勇者でなくてもそこらの冒険者が狩っている魔物。
「「「はぁっ!?」」」
「我の見立てでは魔王のデコピンで殺されるほど弱いお主が
ついには頭まで弱くなったのか?」
ハルキは露骨に勇者を嫌っている。
「うるせーよ爬虫類!! 黙ってろ」
ドグマの言い方はいつもこんな感じで俺は諦めているけど
仲間を罵る姿は
正直言って気分のいいものではない。
「やめなよ。そんなこと言い争ってもしょうがないじゃん。」
「テメーもうるせーチビが。俺様が敵を倒してやってるんだから
回復しかできねー奴が命令してんじゃねーよ」
撲殺天使とも呼ばれるエルは慈愛の心で杖を振り下ろすと魔物は弾け飛ぶ
回復しかできないどころか戦闘能力では勇者を超えているだろう。
「そこの黙ってるニート!お前は俺様に生かしてもらってるんだから文句ねーよな~?」
「別にないよ。魔王を倒しに行くなら早く行こうか」
信じられないような目を向けるエルとハルキ
まぁまぁと宥めて落ち着かせる。
バフの強化で思いついたことがあった。
勇者の魔王退治はこれが初めてではない。
過去に多くの勇者が倒し、倒されてきた。
勇者と魔王は人類と魔物の代理戦争
その歴史の中に賢の勇者と呼ばれる勇者がいる。
賢の勇者は武力ではそこらの騎士にさえ勝てないほど弱かった。
そんな賢の勇者が魔王を倒した話は子供に大人気で
賢の勇者のようになりたいなら勉強しなさいと言うと
子供達は真面目に勉強し始めるので
親の常套句になっている。
その賢の勇者は物語の中で
魔王は魔力が枯渇すると配下を戦わせて時間稼ぎを行った。
奴にはマジックポーションのようなアイテムがない様子で自然回復するまで前に出てこない。

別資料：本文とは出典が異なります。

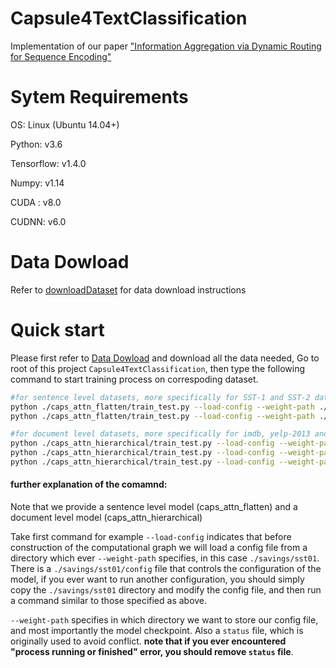# Capsule4TextClassification
Implementation of our paper 
["Information Aggregation via Dynamic Routing for Sequence Encoding"](https://arxiv.org/pdf/1806.01501.pdf) 

# Sytem Requirements
OS: Linux (Ubuntu 14.04+) 

Python: v3.6

Tensorflow: v1.4.0

Numpy: v1.14 

CUDA : v8.0

CUDNN: v6.0


# Data Dowload
Refer to [downloadDataset](./data/downloadDataset.md) for data download instructions
 
# Quick start
Please first refer to [Data Dowload](./data/downloadDataset.md) and download all the data needed,
 Go to root of this project `Capsule4TextClassification`, then type the following 
command to start training process on correspoding dataset. 

```bash
#for sentence level datasets, more specifically for SST-1 and SST-2 datasets
python ./caps_attn_flatten/train_test.py --load-config --weight-path ./savings/sst01 
python ./caps_attn_flatten/train_test.py --load-config --weight-path ./savings/sst02

#for document level datasets, more specifically for imdb, yelp-2013 and yelp-2014
python ./caps_attn_hierarchical/train_test.py --load-config --weight-path ./savings/imdb
python ./caps_attn_hierarchical/train_test.py --load-config --weight-path ./savings/yelp2013
python ./caps_attn_hierarchical/train_test.py --load-config --weight-path ./savings/yelp2014

```
#### further explanation of the comamnd:
Note that we provide a sentence level model (caps_attn_flatten) and a document level model (caps_attn_hierarchical)

Take first command for example `--load-config` indicates that before construction of the computational graph we will
 load a config file from a directory which ever `--weight-path` specifies, in this case `./savings/sst01`. 
 There is a `./savings/sst01/config` file that controls the configuration of the model, if you ever want to run 
 another configuration, you should simply copy the `./savings/sst01` directory and modify the config file, 
 and then run a command similar to those specified as above.

`--weight-path` specifies in which directory we want to store our config file, and most importantly the model checkpoint.
Also a `status` file, which is originally used to avoid conflict. 
**note that if you ever encountered "process running or finished" error, you should remove `status` file**.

だから俺たちは魔力枯渇に合わせて全員の全力攻撃で倒したのだ
・・・と
つまり、魔王は魔法の代償を魔力で支払っている。
それならば俺の『バフ』をかけて発動する『デバフ』効果が効くのではないかと。
それを思いついてから、魔王と戦うのは早い方が良いと思い始めていた。
このパーティーは勇者とそれ以外でギクシャクしている。
早く解散したほうが全員のためでもある。
「おいおい・・・我は死にたくないんだが?」
ハルキの直接的な物言いに苦笑するが
「大丈夫だよ。秘策を思いついたから、魔王でも楽勝だよきっと」
その言葉を聞くとハルキはニコリと笑むとそれ以上追求はしてこない。
エルはドグマに怒鳴られてからずっと俺の手を掴んでいて黙っていた。
魔王に効かなかったら全員で全力で逃げよう。